Bir çift ayakkabı etrafındaki felsefi tartışma

Murat Güzel / Açık Görüş Kitaplığı
13.01.2018

20. yüzyılda Van Gogh’un resmi etrafında gelişen ilginç felsefi diyaloğu kitabında ele alıp felsefi bir metnin nasıl okunması gerektiğine ilişkin “düzgün bir örnek” oluşturan Erdal Yıldız, diyalogun ilk adımını oluşturan Heidegger’e ait ‘Sanat Eserinin Kökeni’ başlıklı metinden başlayarak hem Schapiro’nun düşüncelerini hem de Derrida’nın eleştirilerini serimliyor.

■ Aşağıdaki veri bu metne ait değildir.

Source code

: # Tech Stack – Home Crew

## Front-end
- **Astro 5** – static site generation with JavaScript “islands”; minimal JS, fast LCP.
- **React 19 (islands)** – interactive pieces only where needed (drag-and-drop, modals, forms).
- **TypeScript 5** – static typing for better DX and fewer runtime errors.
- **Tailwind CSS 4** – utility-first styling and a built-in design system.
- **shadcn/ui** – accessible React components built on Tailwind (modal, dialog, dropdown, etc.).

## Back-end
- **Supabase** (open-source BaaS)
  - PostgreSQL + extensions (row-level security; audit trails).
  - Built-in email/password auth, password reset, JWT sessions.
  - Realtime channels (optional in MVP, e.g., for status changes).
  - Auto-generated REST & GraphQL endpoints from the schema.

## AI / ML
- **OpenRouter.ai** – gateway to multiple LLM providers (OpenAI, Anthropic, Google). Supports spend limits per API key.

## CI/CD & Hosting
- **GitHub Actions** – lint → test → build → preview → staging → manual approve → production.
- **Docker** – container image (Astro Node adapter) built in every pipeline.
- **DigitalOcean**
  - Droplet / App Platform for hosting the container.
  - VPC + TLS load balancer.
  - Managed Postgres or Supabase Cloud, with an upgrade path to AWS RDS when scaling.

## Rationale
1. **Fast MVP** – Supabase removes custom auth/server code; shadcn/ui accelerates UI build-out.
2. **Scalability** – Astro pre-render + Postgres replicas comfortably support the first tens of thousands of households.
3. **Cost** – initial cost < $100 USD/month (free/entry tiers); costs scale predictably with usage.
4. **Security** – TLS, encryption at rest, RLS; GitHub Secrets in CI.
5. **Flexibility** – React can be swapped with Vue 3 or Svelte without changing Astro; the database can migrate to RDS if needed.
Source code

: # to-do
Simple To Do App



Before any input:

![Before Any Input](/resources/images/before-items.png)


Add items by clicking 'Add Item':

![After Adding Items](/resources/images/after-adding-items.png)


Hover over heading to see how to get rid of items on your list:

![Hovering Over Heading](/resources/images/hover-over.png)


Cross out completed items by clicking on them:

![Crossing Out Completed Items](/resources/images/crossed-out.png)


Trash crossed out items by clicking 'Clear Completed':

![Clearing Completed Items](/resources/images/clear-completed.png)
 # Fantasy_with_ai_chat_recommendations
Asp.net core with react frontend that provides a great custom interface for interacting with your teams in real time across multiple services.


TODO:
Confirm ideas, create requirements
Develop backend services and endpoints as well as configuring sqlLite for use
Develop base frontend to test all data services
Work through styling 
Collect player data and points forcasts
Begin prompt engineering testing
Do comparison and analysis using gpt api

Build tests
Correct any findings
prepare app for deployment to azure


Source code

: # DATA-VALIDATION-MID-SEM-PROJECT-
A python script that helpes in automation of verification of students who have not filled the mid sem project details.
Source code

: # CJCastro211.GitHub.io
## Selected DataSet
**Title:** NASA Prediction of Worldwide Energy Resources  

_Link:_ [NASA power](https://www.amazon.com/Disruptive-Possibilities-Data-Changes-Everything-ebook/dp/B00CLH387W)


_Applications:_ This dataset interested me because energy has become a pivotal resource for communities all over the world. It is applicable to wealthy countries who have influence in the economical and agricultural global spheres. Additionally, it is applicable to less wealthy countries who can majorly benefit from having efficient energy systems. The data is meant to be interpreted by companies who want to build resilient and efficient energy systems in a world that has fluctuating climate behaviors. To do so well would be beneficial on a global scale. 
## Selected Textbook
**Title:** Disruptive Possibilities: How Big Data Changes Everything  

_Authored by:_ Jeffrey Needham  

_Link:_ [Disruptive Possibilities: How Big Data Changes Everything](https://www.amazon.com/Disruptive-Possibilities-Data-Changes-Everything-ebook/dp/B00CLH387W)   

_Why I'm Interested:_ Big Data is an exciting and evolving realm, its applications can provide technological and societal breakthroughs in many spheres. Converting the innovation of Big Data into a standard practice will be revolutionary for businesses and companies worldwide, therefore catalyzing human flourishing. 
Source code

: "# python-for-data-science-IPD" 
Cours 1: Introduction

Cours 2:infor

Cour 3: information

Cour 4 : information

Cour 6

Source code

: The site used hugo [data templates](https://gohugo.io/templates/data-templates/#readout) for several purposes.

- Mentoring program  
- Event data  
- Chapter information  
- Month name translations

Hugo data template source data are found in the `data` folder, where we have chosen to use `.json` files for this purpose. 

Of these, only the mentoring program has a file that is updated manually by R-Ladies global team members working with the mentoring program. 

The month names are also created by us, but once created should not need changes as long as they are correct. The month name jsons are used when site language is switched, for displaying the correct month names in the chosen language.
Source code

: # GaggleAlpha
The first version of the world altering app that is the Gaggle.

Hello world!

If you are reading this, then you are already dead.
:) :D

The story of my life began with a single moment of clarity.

Bir çift ayakkabı  etrafındaki felsefi tartışma

Modern felsefenin gelişiminde etkisi büyük olan Alman filozof Martin Heidegger, özellikle Batı felsefesi tarihinde varlık sorusunun unutulduğu iddiasına binaen giriştiği “varlık sorgusu”yla bilinir. 1928’de hocası Edmund Husserl’in çıkardığı Fenomenolojik Araştırmalar dergisinde ayrı bir basım olarak yayınlanan en önemli felsefi çalışması Varlık ve Zaman ile kendisinden sonra gelen hemen bütün felsefi girişimleri derinden etkileyen Heidegger’in 1930’lu yıllara ait Sanat Eserinin Kökeni adlı yapıtı da gerek sanat eserine gerekse ontolojiye bakış açısıyla büyük ilgi çeker. Heidegger bu yapıtında sanat, sanatçı, sanat yapıtının kaynağı ya da kökeni, araç ve şey kavramları aracılığıyla Vincent Van Gogh’un ünlü resmi Bir Çift Köylü Ayakkabısı hakkında düşünmelerini dile getirir.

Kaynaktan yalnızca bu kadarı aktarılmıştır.